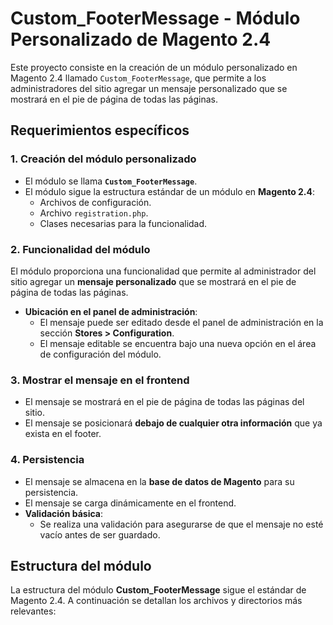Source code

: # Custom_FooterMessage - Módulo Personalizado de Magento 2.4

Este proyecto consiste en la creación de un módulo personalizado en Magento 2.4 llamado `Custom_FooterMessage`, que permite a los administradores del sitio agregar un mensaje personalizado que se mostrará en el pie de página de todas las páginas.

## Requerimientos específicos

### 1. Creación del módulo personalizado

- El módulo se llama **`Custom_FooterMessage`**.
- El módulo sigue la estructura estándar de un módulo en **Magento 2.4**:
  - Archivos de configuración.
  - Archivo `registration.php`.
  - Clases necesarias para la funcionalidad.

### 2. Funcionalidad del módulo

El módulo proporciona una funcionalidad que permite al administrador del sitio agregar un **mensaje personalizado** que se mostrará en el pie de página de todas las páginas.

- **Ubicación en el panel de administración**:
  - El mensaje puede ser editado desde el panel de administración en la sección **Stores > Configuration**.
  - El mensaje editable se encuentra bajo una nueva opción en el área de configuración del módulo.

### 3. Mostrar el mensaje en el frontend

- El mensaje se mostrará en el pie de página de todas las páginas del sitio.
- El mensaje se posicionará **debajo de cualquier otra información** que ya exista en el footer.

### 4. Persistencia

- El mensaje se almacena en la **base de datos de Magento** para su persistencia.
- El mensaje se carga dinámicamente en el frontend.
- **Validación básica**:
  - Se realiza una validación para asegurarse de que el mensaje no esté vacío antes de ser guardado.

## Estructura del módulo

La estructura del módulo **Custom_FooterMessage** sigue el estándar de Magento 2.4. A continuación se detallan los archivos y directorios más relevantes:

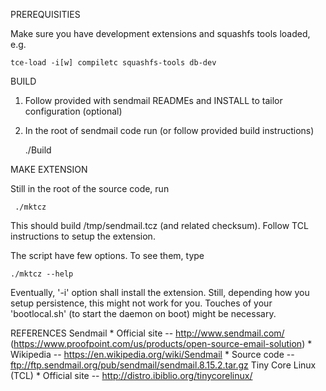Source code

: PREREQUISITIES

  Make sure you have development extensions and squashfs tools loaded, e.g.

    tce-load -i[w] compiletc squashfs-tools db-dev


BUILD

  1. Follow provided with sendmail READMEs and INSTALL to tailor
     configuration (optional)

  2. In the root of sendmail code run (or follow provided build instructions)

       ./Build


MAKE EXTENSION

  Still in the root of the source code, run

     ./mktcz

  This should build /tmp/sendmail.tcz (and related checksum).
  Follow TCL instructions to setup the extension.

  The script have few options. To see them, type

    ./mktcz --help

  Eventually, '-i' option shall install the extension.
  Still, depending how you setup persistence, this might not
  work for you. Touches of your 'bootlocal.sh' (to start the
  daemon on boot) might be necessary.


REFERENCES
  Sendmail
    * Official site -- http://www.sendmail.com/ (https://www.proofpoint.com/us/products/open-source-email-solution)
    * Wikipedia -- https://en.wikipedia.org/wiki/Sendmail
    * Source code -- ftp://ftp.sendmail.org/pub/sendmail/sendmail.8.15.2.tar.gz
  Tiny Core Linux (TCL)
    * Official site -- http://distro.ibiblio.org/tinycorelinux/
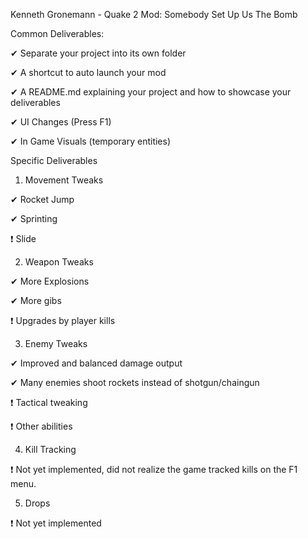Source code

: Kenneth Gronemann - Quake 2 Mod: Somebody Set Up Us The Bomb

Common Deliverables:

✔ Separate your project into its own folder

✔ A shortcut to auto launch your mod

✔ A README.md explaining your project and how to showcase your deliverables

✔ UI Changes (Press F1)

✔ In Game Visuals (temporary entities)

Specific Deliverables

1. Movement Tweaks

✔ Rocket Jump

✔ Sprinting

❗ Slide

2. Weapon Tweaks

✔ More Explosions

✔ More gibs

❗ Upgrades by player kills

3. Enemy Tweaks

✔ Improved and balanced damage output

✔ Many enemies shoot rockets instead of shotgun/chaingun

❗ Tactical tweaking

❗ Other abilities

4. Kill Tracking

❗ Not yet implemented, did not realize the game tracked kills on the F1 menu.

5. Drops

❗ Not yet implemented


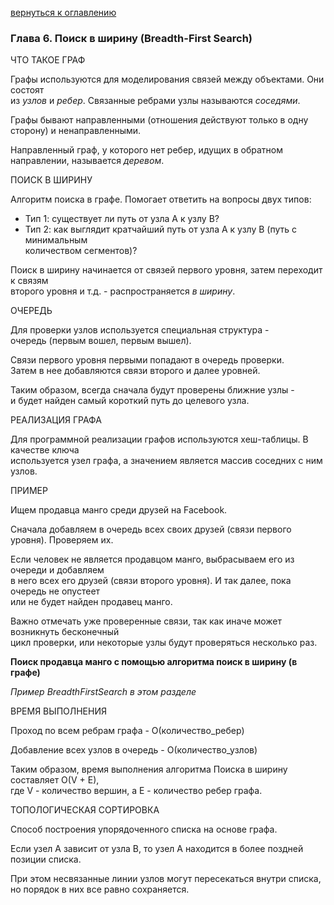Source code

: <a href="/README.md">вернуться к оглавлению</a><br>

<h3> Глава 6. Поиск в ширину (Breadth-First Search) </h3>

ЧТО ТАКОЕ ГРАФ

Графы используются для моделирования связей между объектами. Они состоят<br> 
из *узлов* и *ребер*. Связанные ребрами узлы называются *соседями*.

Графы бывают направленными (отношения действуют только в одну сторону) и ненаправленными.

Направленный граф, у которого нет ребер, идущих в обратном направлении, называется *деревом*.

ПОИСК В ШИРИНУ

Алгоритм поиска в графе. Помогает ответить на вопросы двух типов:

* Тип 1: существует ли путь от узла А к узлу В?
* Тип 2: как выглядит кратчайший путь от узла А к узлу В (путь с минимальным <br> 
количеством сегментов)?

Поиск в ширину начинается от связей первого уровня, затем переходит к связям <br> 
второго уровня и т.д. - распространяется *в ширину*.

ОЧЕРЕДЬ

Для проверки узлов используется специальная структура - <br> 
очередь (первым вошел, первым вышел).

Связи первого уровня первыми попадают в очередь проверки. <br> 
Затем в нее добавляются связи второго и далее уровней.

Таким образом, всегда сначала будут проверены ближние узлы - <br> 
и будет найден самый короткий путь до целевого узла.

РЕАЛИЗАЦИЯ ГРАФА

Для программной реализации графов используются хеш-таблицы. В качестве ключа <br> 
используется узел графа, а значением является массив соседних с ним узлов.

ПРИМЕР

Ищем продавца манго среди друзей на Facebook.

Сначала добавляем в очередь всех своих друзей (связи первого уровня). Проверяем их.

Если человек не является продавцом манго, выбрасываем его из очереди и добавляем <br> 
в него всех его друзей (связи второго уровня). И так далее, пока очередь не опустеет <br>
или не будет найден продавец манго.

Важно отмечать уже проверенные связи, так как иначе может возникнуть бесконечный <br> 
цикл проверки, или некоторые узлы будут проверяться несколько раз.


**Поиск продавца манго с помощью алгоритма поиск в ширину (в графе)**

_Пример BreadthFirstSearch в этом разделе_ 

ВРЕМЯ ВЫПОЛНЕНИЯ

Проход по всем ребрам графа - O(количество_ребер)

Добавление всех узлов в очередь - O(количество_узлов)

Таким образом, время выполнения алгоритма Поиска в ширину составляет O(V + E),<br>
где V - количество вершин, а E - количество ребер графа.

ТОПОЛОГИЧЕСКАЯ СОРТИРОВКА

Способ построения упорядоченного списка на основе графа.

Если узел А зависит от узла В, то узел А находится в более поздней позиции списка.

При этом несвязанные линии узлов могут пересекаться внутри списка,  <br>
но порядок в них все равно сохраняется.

++++++++++

Aim of the task => Filter the records for lines holding the string "configuración". Copy each one.

Exercise result =>
  - Archivos de configuración.
  - El mensaje editable se encuentra bajo una nueva opción en el área de configuración del módulo.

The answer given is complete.